- removed 'created' column from various tables. We don't care when things like
models are created, and card creation time didn't reflect the actual time a
card was created
- facts were previously ordered by their creation date. The code would
manually set the creation time for subsequent facts on import by 0.0001
seconds, and then card due times were set by adding the fact time to the
ordinal number*0.000001. This was prone to error, and the number of zeros used
was actually different in different parts of the code. Instead of this, we
replace it with a 'pos' column on facts, which increments for each new fact.
- importing should add new facts with a higher pos, but concurrent updates in
a synced deck can have multiple facts with the same pos
- due times are completely different now, and depend on the card type
- new cards have due=fact.pos or random(0, 10000)
- reviews have due set to an integer representing days since deck
creation/download
- cards in the learn queue use an integer timestamp in seconds
- many columns like modified, lastSync, factor, interval, etc have been converted to
integer columns. They are cheaper to store (large decks can save 10s of
megabytes) and faster to search for.
- cards have their group assigned on fact creation. In the future we'll add a
per-template option for a default group.
- switch to due/random order for the review queue on upgrade. Users can still
switch to the old behaviour if they want, but many people don't care what
it's set to, and due is considerably faster, which may result in a better
user experience
- instead of the old 4 settings, we move to just two, as there's no point
having separate include and exclude options for a non-overlapping set of
cards
- revGroups and newGroups are a list of groupIds to include in the queue. If
all groups are enabled, the UI should set it to an empty list rather than a
list of every available group, and groupLimit() will leave off the
constraint completely
- skip updating buried cards on startup; it's expensive and we'll do that on
deck close in the future
- add an index for groupId. Initial profiling indicates that groupId-based
selective study is considerably faster in certain scenarios
The 50k element deck I'm testing with now opens and builds the queue in 40ms
on a cold cache, of which 34ms is the initial deck startup and 6ms the queue
build. Adding back the undo log and backups will of course increase this, but
this is a big improvement for checking due times in the deck browser.

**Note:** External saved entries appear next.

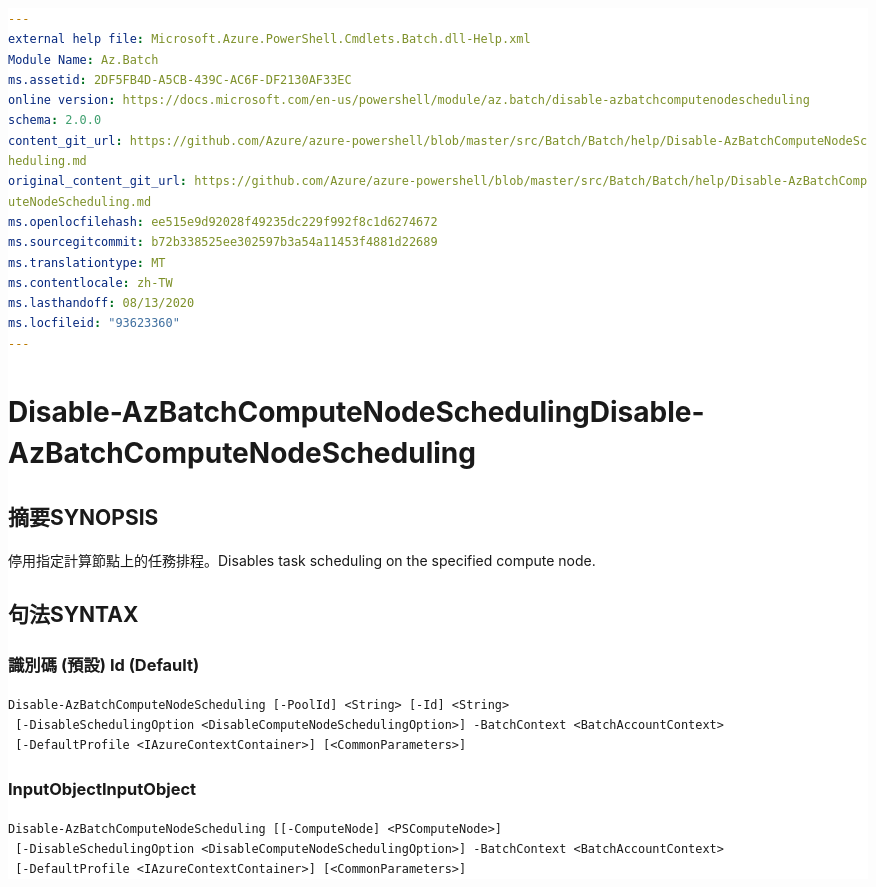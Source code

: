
 ```yaml
---
external help file: Microsoft.Azure.PowerShell.Cmdlets.Batch.dll-Help.xml
Module Name: Az.Batch
ms.assetid: 2DF5FB4D-A5CB-439C-AC6F-DF2130AF33EC
online version: https://docs.microsoft.com/en-us/powershell/module/az.batch/disable-azbatchcomputenodescheduling
schema: 2.0.0
content_git_url: https://github.com/Azure/azure-powershell/blob/master/src/Batch/Batch/help/Disable-AzBatchComputeNodeScheduling.md
original_content_git_url: https://github.com/Azure/azure-powershell/blob/master/src/Batch/Batch/help/Disable-AzBatchComputeNodeScheduling.md
ms.openlocfilehash: ee515e9d92028f49235dc229f992f8c1d6274672
ms.sourcegitcommit: b72b338525ee302597b3a54a11453f4881d22689
ms.translationtype: MT
ms.contentlocale: zh-TW
ms.lasthandoff: 08/13/2020
ms.locfileid: "93623360"
---
```

# <span data-ttu-id="8c16f-101">Disable-AzBatchComputeNodeScheduling</span><span class="sxs-lookup"><span data-stu-id="8c16f-101">Disable-AzBatchComputeNodeScheduling</span></span>

## <span data-ttu-id="8c16f-102">摘要</span><span class="sxs-lookup"><span data-stu-id="8c16f-102">SYNOPSIS</span></span>
<span data-ttu-id="8c16f-103">停用指定計算節點上的任務排程。</span><span class="sxs-lookup"><span data-stu-id="8c16f-103">Disables task scheduling on the specified compute node.</span></span>

## <span data-ttu-id="8c16f-104">句法</span><span class="sxs-lookup"><span data-stu-id="8c16f-104">SYNTAX</span></span>

### <span data-ttu-id="8c16f-105">識別碼 (預設) </span><span class="sxs-lookup"><span data-stu-id="8c16f-105">Id (Default)</span></span>
```
Disable-AzBatchComputeNodeScheduling [-PoolId] <String> [-Id] <String>
 [-DisableSchedulingOption <DisableComputeNodeSchedulingOption>] -BatchContext <BatchAccountContext>
 [-DefaultProfile <IAzureContextContainer>] [<CommonParameters>]
```

### <span data-ttu-id="8c16f-106">InputObject</span><span class="sxs-lookup"><span data-stu-id="8c16f-106">InputObject</span></span>
```
Disable-AzBatchComputeNodeScheduling [[-ComputeNode] <PSComputeNode>]
 [-DisableSchedulingOption <DisableComputeNodeSchedulingOption>] -BatchContext <BatchAccountContext>
 [-DefaultProfile <IAzureContextContainer>] [<CommonParameters>]
```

Users who want to study small subsections at one time (eg, "lesson 14") are
currently best served by creating lots of little decks. This is because:
- selective study is a bit cumbersome to switch between
- the graphs and statitics are for the entire deck
- selective study can be slow on mobile devices - when the list of cards to
hide/show is big, or when there are many due cards, performance can suffer
- scheduling can only be configured per deck
Groups are intended to address the above problems. All cards start off in the
same group, but they can have their group changed. Unlike tags, cards can only
be a member of a single group at once time. This allows us to divide the deck
up into a non-overlapping set of cards, which will make things like showing
due counts for a single category considerably cheaper. The user interface
might want to show something like a deck browser for decks that have more than
one group, showing due counts and allowing people to study each group
individually, or to study all at once.
Instead of storing the scheduling config in the deck or the model, we move the
scheduling into a separate config table, and link that to the groups table.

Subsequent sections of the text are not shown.